Several outraged cigarette makers have threatened lawsuits but Philip Morris is the first of those companies to file claim for compensation, which could run to billions.

The tobacco company says the treaty protects companies’ property, including intellectual property such as trademarks. The plain packaging proposal severely diminishes the value of the company’s trademark, Philip Morris spokeswoman Anne Edwards told The Associated Press.

"Our brands are really one of the absolute key valuable assets that we have as a company — it’s what helps us compete, it’s what enables us to distinguish our products,’’ Edwards said. "This move ... would essentially amount to confiscation of our brand in Australia."

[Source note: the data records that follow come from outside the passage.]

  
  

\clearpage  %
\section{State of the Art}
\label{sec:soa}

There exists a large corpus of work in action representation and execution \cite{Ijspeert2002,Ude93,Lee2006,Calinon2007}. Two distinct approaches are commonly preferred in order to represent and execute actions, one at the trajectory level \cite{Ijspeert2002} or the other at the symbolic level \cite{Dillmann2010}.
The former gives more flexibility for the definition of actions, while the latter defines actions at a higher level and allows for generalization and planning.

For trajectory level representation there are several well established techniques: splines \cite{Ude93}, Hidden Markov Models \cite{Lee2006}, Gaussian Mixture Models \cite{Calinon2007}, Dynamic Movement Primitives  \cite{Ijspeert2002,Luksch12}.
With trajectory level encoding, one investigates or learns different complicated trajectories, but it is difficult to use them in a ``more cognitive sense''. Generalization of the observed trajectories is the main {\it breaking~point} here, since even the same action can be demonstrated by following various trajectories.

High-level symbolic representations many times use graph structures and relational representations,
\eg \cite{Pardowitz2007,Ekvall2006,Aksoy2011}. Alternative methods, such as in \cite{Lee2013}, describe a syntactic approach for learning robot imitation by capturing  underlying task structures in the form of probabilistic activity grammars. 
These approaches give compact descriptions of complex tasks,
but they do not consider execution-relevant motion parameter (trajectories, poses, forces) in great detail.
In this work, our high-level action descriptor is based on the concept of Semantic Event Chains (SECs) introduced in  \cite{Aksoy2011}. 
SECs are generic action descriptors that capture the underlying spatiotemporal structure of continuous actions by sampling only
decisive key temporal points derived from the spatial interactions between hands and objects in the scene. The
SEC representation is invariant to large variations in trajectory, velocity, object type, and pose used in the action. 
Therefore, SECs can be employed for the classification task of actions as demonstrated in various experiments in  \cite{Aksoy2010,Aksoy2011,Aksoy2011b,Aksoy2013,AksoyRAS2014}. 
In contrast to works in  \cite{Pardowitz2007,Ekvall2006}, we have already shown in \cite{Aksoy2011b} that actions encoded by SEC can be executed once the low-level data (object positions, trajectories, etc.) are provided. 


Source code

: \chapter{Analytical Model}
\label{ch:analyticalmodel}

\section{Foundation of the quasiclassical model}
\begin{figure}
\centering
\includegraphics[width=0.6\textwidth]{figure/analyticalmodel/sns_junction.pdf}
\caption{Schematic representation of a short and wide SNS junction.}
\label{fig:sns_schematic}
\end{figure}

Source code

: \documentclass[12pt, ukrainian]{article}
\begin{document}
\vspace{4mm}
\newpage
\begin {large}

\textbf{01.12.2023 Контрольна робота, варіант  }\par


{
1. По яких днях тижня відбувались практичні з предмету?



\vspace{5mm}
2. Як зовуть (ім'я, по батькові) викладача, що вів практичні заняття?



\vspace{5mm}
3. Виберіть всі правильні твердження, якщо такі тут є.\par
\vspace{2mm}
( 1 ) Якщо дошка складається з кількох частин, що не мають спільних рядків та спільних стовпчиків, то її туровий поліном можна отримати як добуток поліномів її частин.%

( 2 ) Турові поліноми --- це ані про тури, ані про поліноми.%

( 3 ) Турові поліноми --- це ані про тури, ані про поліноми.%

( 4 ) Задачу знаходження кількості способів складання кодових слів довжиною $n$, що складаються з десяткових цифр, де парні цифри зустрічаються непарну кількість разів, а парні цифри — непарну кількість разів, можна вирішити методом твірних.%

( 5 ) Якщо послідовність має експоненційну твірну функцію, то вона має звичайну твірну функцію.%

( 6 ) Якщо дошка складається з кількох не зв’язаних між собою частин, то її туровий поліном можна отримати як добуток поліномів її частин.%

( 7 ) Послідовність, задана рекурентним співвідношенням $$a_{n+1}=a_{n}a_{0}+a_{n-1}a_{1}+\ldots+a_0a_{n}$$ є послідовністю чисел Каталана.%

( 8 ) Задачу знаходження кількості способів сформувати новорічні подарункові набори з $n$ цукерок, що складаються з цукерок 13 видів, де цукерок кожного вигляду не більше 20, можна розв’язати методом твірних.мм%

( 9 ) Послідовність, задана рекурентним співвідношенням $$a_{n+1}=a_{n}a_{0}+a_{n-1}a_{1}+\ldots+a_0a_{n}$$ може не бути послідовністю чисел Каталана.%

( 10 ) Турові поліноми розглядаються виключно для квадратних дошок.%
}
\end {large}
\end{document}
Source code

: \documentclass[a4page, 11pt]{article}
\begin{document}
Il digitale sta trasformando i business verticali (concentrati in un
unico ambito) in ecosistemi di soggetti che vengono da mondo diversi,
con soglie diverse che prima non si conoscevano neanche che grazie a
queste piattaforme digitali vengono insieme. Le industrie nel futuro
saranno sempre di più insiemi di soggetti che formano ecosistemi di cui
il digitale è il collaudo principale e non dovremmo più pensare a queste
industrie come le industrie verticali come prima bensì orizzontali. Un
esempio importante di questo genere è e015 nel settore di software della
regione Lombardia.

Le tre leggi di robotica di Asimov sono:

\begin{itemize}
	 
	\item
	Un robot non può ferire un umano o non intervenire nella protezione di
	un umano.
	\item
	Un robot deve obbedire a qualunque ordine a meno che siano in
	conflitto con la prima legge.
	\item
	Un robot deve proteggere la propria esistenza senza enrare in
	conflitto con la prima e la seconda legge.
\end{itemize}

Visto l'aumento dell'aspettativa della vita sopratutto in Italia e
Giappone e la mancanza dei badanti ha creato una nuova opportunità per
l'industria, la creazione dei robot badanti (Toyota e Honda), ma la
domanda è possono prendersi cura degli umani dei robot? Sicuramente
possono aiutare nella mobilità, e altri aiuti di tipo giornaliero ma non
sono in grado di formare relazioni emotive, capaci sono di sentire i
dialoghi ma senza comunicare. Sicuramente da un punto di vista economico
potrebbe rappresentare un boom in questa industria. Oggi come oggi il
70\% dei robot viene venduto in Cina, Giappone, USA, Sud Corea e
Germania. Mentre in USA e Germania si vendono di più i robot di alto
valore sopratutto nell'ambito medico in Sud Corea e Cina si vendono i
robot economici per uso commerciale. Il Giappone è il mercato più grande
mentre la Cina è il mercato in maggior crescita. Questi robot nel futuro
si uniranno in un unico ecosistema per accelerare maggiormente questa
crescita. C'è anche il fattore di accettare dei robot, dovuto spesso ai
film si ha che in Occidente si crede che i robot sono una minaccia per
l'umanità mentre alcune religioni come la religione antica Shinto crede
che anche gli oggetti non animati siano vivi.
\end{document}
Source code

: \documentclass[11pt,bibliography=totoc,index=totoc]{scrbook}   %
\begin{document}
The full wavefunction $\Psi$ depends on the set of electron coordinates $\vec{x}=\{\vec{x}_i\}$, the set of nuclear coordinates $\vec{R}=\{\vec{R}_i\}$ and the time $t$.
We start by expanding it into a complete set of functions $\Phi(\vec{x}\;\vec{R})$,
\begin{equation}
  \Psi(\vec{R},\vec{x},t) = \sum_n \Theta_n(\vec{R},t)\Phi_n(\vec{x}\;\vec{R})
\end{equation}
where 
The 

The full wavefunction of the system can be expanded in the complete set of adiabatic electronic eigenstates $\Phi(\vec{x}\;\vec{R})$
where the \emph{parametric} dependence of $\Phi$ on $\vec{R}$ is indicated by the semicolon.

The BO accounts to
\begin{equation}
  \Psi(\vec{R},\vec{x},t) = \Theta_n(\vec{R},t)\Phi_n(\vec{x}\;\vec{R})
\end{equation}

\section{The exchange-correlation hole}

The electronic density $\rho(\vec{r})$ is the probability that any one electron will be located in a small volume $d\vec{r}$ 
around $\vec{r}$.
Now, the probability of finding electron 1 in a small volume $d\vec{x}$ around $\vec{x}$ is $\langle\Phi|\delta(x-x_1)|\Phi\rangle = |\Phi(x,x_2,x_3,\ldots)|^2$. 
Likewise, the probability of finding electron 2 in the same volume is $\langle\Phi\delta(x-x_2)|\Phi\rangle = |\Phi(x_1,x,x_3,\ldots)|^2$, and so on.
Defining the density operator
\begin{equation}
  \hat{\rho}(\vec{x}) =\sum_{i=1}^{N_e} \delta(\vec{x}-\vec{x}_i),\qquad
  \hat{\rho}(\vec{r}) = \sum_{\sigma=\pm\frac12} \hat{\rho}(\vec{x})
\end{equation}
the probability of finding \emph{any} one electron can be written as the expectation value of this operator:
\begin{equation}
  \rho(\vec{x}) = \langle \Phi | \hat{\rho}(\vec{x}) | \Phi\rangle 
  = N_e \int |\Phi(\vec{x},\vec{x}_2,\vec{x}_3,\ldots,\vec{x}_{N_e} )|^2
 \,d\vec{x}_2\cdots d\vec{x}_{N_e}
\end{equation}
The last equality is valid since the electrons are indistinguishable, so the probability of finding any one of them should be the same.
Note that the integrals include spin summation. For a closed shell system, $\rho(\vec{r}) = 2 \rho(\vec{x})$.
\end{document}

Jane Kelsey, of the University of Auckland Law School, said the move to sue the Australian government as it tried to protect the health of its citizens was exactly what opponents had been warning could happen if US firms were given powers to sue the New Zealand Government under the Trans-Pacific Partnership (TPP).

Philip Morris had found a back door route to protect its profits by a "classic exercise of treaty shopping" — using an obscure bilateral investment Treaty that Australia signed with Hong Kong in 1991, Prof Kelsey said.

"The champions of these agreements dismiss concerns that they could be used to challenge public policies that are in the national interest, such as tobacco controls, offshore mining regulation or stricter telecommunications laws.

"This development should send shock waves through the Parliament, local government and ordinary citizens," she said.

"It’s clearly not enough to stop these powers being included in a TPP. All New Zealand’s trade and investment agreements that have investor-state enforcement powers need to be revisited as well."

New Zealand is involved in TPP negotiations, which is the first multi-party free trade agreement linking Asia, the Pacific and the Americas.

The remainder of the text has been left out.